The Top Reason Most IT Organisations Can’t Quickly Resolve Critical Incidents

Most organisations today are digital businesses. In other words, they rely on electronic processes to run their core business. Digital processes dramatically streamline and enable more accurate and often higher quality operations. However, they also create major disruptions when there are problems with the applications or systems running these processes – or the Internet or corporate network enabling them. In other words, they are the source of critical events that become incidents requiring IT involvement. By Vincent Geffray, Senior Director, Product Marketing, Everbridge.

Friday, 14th June 2019 Posted 7 years ago in by Phil Alsop

Quick resolution is essential to avoid a severe impact to the company, its customers, partners, and employees. Yet most organisations fail to achieve that goal, and they need to understand why so they can realise far better outcomes.

Unplanned downtime costs a fortune

If you think your business is safe from these critical incidents, think again. According to the Ponemon Institute, the chances of experiencing a data breach are 1 in 4. Add to that unforeseen Internet and electric outages and network issues due to natural disasters, weather, and human error, and the odds are against you.

Whatever the incident, your goal should be minimising the duration of the disruption so you can, in turn, minimise the impact on your customers and business.

Let’s say you incur £5,000 per minute for unplanned downtime. This factors in all related outlay and monetary impacts, including directing highly skilled IT staff away from current projects and activities, lost IT and non-IT employee productivity, incurring regulatory fines, and losing revenue and even opportunities (such as not being able to process an order or serve a prospective customer). In other words, £5,000 is a conservative estimate.

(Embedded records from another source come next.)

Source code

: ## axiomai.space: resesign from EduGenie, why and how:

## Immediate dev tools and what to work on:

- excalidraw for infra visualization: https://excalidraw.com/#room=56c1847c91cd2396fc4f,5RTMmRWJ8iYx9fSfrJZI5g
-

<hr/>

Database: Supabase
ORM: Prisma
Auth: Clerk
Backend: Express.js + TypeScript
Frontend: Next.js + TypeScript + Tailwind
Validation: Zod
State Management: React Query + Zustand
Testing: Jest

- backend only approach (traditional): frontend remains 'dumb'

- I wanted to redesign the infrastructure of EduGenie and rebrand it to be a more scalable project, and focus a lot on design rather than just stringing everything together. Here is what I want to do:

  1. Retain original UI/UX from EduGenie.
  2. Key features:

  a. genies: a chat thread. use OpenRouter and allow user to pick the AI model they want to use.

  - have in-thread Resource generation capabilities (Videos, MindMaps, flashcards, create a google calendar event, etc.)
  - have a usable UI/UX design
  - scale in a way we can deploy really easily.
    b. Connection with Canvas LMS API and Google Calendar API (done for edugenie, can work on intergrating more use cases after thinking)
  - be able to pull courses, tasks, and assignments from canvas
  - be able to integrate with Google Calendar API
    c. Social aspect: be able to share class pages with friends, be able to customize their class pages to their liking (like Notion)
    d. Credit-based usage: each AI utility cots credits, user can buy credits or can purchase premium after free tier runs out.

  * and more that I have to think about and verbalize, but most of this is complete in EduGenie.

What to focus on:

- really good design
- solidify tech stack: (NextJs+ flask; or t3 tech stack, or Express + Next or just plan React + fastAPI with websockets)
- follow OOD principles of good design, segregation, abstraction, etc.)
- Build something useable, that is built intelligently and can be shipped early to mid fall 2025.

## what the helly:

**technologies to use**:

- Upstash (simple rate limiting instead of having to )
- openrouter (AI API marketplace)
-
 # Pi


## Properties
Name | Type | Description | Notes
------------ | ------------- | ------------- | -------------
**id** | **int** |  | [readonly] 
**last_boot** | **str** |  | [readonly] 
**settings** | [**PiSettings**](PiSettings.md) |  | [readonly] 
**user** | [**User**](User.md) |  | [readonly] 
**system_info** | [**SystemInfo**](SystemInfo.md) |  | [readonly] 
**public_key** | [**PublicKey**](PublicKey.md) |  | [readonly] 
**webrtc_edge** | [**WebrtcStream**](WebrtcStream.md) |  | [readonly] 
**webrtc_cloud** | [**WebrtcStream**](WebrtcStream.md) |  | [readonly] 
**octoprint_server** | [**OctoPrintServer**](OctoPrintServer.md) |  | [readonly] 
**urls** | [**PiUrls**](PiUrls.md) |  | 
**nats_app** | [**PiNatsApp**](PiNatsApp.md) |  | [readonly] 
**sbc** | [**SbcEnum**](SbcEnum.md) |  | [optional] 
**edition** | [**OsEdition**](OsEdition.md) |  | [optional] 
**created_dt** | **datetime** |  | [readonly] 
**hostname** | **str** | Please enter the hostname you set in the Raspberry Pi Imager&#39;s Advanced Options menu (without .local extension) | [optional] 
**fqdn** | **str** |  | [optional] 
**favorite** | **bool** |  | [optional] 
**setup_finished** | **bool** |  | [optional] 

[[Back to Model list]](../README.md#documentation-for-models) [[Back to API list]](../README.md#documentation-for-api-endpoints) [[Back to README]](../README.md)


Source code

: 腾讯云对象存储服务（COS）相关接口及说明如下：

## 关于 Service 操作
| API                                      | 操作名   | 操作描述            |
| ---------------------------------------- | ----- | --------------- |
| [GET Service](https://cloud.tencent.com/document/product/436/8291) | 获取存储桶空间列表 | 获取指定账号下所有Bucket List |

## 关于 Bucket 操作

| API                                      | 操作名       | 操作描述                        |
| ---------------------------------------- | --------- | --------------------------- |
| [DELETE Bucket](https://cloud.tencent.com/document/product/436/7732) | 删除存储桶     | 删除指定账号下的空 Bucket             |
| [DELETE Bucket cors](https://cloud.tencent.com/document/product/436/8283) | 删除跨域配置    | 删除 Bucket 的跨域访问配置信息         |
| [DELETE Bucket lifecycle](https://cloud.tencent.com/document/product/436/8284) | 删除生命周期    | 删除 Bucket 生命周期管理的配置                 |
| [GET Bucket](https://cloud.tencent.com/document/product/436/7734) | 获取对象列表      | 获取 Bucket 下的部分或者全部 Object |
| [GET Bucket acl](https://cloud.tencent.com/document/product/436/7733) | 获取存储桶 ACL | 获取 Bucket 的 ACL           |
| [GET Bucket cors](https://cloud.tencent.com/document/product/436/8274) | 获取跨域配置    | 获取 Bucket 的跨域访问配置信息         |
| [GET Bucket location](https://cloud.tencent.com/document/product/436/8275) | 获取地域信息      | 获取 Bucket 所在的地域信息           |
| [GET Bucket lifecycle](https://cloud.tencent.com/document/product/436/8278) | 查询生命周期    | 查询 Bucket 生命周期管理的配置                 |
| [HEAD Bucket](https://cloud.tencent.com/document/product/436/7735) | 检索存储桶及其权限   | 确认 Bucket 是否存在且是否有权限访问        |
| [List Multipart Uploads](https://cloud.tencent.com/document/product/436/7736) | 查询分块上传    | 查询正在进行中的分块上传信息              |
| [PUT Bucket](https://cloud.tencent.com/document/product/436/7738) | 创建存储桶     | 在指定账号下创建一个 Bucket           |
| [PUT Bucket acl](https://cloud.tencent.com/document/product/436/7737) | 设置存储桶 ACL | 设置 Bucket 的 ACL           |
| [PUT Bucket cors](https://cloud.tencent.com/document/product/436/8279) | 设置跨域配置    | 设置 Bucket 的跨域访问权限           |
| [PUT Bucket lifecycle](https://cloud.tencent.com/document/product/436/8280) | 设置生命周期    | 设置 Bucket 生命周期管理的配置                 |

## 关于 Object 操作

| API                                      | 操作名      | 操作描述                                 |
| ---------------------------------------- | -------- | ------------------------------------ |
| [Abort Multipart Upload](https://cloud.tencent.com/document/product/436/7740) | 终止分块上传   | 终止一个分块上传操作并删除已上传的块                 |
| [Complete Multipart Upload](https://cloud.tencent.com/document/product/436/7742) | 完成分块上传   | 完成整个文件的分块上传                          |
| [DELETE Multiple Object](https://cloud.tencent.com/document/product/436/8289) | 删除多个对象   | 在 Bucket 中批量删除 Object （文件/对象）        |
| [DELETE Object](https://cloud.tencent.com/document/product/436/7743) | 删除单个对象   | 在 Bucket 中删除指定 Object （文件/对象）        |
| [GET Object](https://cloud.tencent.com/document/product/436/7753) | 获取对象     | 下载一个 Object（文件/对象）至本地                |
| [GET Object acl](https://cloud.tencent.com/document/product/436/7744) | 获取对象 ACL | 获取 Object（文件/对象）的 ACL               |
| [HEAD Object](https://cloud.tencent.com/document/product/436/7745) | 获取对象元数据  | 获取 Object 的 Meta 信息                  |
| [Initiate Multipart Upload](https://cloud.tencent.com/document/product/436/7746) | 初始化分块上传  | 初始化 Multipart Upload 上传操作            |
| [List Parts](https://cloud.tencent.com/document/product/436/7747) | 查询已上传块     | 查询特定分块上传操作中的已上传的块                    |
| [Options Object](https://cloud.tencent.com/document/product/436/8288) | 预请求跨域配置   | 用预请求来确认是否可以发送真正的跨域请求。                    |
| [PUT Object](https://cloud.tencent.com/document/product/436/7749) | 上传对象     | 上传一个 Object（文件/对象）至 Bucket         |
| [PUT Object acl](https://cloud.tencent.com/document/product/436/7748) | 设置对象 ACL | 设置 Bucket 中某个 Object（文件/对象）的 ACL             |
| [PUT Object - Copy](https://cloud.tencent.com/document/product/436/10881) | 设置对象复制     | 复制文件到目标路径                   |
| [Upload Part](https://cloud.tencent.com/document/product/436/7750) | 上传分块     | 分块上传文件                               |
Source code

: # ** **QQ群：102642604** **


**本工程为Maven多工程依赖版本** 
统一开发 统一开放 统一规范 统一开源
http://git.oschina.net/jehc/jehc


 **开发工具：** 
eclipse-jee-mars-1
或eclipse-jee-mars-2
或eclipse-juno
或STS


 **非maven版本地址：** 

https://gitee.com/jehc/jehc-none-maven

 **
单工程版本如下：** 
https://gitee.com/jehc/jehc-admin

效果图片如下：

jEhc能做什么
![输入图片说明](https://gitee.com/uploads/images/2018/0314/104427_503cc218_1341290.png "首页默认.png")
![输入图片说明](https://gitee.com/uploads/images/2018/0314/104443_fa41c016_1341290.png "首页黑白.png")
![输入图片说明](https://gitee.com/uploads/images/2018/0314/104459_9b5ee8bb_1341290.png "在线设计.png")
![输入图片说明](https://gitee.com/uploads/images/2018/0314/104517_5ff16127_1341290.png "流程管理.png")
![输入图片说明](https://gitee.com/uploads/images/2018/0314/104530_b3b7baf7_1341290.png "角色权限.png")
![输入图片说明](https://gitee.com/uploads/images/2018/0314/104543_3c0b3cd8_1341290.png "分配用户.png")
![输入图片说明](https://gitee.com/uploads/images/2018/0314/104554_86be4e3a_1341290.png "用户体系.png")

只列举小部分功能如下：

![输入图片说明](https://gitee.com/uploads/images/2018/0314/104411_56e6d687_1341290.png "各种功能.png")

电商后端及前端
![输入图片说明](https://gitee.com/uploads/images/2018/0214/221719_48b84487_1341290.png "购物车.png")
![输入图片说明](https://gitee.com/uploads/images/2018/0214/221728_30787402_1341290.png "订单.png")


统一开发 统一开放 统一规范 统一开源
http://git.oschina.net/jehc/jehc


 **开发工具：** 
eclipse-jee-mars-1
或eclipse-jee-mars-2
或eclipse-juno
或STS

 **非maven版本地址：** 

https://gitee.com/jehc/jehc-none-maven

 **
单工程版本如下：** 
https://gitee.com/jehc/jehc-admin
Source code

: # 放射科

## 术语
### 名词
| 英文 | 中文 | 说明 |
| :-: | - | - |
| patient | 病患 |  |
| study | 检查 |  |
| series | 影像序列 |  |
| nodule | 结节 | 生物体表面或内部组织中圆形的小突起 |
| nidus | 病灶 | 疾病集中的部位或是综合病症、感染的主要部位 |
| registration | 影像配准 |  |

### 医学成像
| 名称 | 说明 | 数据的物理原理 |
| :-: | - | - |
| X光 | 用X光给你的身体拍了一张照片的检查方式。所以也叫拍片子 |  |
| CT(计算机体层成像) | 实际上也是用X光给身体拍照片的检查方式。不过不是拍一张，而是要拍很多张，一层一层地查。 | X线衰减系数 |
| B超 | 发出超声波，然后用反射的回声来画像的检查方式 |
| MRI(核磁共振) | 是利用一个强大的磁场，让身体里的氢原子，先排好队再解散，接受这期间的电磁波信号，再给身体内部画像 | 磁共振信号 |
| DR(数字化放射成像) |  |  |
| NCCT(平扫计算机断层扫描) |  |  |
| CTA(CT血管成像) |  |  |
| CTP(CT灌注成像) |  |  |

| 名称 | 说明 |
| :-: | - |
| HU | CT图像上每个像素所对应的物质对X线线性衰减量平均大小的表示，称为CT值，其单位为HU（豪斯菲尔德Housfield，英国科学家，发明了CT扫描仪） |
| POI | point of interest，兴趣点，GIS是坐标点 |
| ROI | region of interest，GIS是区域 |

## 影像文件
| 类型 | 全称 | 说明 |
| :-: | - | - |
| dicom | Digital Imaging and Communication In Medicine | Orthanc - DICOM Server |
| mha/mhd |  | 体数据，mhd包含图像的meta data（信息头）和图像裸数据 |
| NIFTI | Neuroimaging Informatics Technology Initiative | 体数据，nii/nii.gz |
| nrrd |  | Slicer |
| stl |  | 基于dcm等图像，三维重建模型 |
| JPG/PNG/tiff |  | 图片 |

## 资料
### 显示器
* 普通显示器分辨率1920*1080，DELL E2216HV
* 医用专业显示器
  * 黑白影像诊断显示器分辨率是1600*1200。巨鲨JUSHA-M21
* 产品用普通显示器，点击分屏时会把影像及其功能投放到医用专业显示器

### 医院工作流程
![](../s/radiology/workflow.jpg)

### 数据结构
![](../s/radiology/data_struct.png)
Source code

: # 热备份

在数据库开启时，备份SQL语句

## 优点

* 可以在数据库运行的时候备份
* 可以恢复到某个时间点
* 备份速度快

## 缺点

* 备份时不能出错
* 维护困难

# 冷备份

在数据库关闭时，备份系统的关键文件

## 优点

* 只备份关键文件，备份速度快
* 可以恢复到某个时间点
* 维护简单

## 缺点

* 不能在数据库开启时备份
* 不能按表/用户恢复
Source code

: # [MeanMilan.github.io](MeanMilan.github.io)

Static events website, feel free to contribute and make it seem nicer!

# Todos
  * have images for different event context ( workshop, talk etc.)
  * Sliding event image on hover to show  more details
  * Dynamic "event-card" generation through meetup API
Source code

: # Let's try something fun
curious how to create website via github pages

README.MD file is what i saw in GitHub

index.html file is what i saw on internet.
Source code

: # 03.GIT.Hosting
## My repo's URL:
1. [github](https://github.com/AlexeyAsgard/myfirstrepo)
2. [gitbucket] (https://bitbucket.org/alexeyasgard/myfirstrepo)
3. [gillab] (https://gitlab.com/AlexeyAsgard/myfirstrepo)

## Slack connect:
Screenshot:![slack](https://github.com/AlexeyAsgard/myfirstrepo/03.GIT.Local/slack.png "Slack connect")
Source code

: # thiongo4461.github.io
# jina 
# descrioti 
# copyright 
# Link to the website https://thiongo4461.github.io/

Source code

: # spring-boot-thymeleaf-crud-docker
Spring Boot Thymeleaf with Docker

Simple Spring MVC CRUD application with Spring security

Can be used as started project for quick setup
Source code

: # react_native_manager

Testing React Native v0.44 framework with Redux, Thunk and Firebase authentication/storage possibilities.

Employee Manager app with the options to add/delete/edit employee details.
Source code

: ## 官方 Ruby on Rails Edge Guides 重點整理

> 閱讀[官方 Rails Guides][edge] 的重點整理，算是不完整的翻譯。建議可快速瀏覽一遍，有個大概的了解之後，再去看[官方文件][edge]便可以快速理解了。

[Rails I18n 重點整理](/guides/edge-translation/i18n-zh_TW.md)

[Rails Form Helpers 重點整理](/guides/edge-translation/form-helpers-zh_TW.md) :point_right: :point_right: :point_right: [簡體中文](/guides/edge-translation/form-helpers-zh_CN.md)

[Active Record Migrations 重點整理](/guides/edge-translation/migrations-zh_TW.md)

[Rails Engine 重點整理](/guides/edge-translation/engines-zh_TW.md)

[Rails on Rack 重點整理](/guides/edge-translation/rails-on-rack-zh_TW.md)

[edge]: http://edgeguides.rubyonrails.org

Simply put, the costs are high – and organisations are likely to lose more than they can calculate, since existing customers and prospective customers might turn to a competitor. Who knows what revenue you have left on the table over the lifetime relationship with a customer who walked away or never signed on to do business with you?

Add up all the related costs and one hour of unplanned downtime could easily cost your organisation £300,000. Experience just a handful of these a year – in line with IDG’s survey finding that most companies reported as many as five critical IT events each year – and you exceed £1 million.

Minimising the mean time to resolve (MTTR) by collapsing the mean time to find someone!

In the IT world, the duration of an incident is measured by the average time that elapses from the incident being opened or reported until it is resolved or closed. The IDG survey found that it takes most companies an average of 39 minutes just to assemble the correct incident response team. The larger the organisation, the more distributed the IT staff, the more complex the computer applications, the larger the number of resolvers and the longer to time to identify the right IT staff and engage the team. It’s easy to see how the time to resolve an incident can extend well beyond an hour.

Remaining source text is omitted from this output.